» What this task involves: Copy exactly the lines of the records below, and only those lines, beginning with the line that contains "##### После прохождения тестов, в" and ending with the line that contains "is an image](images/screenshots/tg_allure.png)".

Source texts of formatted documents
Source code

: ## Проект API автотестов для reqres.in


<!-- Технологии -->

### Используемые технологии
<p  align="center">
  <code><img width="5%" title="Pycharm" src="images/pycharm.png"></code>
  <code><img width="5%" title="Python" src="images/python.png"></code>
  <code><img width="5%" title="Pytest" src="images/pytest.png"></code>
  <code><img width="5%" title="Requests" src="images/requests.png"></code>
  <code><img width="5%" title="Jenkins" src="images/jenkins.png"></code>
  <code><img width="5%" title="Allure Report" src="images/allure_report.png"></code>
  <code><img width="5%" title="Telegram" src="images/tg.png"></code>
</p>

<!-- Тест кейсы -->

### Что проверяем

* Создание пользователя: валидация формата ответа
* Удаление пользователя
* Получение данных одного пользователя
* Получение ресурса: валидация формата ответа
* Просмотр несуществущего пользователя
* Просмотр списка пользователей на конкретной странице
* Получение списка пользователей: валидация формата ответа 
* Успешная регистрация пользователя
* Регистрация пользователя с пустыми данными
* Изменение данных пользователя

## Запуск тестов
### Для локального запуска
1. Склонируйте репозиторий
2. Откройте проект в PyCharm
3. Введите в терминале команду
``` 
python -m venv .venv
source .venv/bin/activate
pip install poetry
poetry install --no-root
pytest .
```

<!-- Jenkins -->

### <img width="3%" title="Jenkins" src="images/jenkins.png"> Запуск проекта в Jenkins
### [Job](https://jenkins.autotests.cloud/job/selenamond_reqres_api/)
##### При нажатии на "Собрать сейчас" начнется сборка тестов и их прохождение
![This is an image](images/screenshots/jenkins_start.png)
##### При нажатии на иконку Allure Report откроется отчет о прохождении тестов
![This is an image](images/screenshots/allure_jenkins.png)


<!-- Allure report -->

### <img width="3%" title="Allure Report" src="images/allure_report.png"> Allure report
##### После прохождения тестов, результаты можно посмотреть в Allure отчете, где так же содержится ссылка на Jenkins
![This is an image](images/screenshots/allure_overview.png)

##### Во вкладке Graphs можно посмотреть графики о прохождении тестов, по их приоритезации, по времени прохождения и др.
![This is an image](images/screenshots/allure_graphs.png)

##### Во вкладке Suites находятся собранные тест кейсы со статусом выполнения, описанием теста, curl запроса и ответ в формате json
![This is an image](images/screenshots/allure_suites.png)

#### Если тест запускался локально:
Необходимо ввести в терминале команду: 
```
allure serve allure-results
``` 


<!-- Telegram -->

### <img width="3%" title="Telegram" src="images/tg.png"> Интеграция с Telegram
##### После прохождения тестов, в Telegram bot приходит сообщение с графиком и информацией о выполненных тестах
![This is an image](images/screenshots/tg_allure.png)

* * *

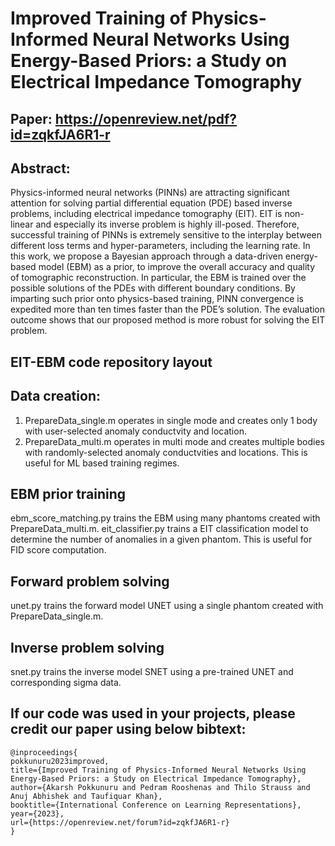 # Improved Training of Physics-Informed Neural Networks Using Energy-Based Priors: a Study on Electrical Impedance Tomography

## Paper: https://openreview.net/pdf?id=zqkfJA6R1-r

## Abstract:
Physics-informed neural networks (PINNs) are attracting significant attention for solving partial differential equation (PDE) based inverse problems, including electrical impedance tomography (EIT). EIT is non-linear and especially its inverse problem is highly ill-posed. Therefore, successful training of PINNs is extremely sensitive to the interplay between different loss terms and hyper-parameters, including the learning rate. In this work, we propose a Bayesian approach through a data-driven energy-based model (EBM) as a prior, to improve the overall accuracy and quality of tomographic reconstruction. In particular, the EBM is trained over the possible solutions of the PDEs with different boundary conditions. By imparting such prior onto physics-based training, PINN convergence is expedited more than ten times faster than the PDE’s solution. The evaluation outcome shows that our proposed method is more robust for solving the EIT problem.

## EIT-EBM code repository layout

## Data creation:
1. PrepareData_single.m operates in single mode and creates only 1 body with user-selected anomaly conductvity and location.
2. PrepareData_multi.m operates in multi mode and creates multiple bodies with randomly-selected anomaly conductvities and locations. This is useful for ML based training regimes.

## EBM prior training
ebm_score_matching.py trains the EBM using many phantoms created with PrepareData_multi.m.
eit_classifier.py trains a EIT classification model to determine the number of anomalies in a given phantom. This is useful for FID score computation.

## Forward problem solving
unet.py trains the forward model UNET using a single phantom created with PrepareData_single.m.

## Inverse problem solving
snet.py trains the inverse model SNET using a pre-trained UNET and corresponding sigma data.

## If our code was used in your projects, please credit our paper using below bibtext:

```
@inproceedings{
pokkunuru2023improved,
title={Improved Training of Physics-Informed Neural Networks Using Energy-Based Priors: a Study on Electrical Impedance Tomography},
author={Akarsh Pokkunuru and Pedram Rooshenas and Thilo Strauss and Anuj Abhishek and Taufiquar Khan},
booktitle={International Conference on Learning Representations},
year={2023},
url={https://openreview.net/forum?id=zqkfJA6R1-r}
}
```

» Answer below:
##### После прохождения тестов, в Telegram bot приходит сообщение с графиком и информацией о выполненных тестах
![This is an image](images/screenshots/tg_allure.png)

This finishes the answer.